Mandí: “São os rios que demarcam territórios”
Apesar do que nos é frequentemente ensinado, não são as linhas desenhadas nos mapas oficiais que demarcam os territórios - e que muitas vezes são feitas de formas arbitrárias -, e sim o modo de vida que os seres vivos que os habitam têm em relação a ele. E é assim que os rios demarcam territórios, são eles começos, caminhos e fins.
Na Amazônia, guardiã do maior sistema hidrográfico do planeta, localizar os territórios a partir das Bacias Hidrográficas é uma ferramenta estratégica, às vezes até mais eficaz do que pensar em termos de bairros ou mesmo cidades. Porém, se ainda predomina o senso comum de demarcação, como então as águas são vistas nas políticas públicas?
Enxergar os corpos hídricos apenas como um recurso é monetizar um bem comum. Mas para quem vê os rios como o coração da cidade, essa narrativa não faz parte da sua identidade. Sendo assim, a Mandí convidou pessoas a pensar numa narrativa coletiva de território, uma que (re)conecte e inclua pessoas e águas.

Fotos: Tamara Mesquita/Acervo Mandí
No mês de junho, enquanto a cidade discutia e segue discutindo a logística para receber o maior evento climático do mundo - a COP 30 -, nós promovemos encontros entre moradores de diferentes lugares de Belém e Região Metropolitana para debater atuação territorial buscando justiça climática na Amazônia, tendo como metodologia a nossa Cartografia Social, ferramenta desenvolvida para ajudar pessoas a olhar e entender seus territórios a partir das Bacia Hidrográficas.

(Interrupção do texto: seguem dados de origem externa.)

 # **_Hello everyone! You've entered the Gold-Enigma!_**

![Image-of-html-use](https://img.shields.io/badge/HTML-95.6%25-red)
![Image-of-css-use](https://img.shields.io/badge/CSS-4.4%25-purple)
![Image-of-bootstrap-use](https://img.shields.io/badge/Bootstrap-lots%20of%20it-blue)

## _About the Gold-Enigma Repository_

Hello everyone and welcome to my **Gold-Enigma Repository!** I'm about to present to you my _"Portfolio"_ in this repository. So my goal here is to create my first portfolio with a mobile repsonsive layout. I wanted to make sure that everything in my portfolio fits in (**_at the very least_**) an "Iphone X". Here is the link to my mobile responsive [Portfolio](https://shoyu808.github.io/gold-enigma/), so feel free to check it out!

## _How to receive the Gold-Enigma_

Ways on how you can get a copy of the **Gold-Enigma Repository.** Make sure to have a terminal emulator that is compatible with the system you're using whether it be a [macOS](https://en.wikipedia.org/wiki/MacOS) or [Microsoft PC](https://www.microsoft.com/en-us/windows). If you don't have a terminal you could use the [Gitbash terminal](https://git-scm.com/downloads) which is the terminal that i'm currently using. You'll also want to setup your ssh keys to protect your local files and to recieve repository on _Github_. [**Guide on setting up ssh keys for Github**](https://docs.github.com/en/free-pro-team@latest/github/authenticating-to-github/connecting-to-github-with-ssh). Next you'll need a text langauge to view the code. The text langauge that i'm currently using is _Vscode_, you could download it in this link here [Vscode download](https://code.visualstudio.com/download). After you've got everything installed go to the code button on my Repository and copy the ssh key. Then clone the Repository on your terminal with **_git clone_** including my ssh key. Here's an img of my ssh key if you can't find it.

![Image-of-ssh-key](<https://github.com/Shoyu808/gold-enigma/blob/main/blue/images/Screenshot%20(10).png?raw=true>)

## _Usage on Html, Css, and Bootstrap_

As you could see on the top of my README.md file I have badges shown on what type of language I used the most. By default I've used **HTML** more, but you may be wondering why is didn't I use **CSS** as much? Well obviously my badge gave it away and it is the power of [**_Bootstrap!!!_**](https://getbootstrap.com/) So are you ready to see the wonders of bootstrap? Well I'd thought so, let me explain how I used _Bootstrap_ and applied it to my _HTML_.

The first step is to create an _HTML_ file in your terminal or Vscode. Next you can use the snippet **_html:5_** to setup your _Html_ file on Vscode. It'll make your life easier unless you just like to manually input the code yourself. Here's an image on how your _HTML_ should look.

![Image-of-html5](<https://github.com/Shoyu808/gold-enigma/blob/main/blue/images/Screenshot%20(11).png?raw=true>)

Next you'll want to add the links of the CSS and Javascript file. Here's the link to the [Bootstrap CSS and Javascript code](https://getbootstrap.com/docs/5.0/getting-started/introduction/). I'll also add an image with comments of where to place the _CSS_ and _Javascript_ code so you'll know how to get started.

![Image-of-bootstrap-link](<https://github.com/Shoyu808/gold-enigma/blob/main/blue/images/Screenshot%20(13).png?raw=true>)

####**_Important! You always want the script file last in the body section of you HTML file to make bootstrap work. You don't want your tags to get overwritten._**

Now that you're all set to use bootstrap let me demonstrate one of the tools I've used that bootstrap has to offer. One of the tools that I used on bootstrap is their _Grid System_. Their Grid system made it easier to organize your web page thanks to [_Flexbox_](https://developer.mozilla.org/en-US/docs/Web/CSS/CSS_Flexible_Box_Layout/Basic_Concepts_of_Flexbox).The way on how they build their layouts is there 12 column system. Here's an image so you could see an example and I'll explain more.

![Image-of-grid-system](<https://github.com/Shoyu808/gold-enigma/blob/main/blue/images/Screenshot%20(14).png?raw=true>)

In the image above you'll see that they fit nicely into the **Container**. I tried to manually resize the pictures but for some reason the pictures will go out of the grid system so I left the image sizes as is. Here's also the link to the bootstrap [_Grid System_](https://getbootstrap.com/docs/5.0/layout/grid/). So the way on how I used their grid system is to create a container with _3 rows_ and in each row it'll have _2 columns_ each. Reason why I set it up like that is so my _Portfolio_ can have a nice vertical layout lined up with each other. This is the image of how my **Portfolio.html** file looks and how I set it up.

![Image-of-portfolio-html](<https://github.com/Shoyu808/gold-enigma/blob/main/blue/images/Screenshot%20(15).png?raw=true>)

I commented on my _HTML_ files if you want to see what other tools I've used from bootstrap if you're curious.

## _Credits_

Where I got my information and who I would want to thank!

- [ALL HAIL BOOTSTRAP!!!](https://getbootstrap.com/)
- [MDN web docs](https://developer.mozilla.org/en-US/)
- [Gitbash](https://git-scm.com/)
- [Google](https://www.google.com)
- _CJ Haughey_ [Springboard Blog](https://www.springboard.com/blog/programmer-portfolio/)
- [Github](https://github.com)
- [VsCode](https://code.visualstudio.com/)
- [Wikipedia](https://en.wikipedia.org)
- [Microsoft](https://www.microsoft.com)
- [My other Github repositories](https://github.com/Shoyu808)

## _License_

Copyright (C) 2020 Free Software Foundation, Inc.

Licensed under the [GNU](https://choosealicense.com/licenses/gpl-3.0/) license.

Durante as oficinas, um sonoro aviso ecoou em nós: “aparecer no mapa é também um ato político”. Essa percepção promoveu debates profundos e a constatação de que a exclusão cartográfica gera exclusão política social. Trazendo a certeza que nossas narrativas devem ter isso como ponto fundamental da luta por justiça climática e direito à cidade.
As oficinas, divididas em dois momentos, convidaram os participantes a conhecerem a história dos seus territórios. Primeiro através deles mesmos, percebendo-os como agentes de transformação a partir de suas vivências e conexões com os locais em que vivem. Depois por meio da memória, usada como um dado para o mapeamento. Por fim com a observação, afinal o presente também pertence à história desses lugares, por isso os participantes observaram e compartilharam coletivamente os impactos nos rios e comunidades que estão recebendo obras públicas e projetos urbanos, principalmente os conectados à COP 30.

Um momento simbólico das oficinas foi ministrada por uma moradora da Ilha de Caratateua, localizada na região insular da cidade de Belém e que tem sido alvo de opressões e invisibizações decorrentes de obras e decisões que permeiam o avanço da arquitetura cinza e do “progresso” baseado no apagamento e exploração de pessoas e recursos naturais.
As reflexões coletadas deram vida a um mapa afetivo, um “rio do tempo”, que marca passado, presente e futuro, traduzidos em nascentes, afluentes e foz de nossos rios, respectivamente. Nele foram registrados vivências, histórias, percepções e lutas do presente e desejos por novos futuros.
Sobre a Mandí e o projeto TerritóRios
A Mandí é uma organização de Belém do Pará que mobiliza juventudes periféricas da Amazônia pela defesa dos rios urbanos, com foco em adaptação climática e saneamento. Faz parte da rede de parcerias do projeto TerritóRios, uma iniciativa da ActionAid que trabalha para fortalecer comunidades, lideranças e defensoras de direitos humanos e ambientais para enfrentar o racismo estrutural e ambiental e a desigualdade de gênero, por meio da produção cidadã de dados, da incidência política e do desenvolvimento de mecanismos de proteção.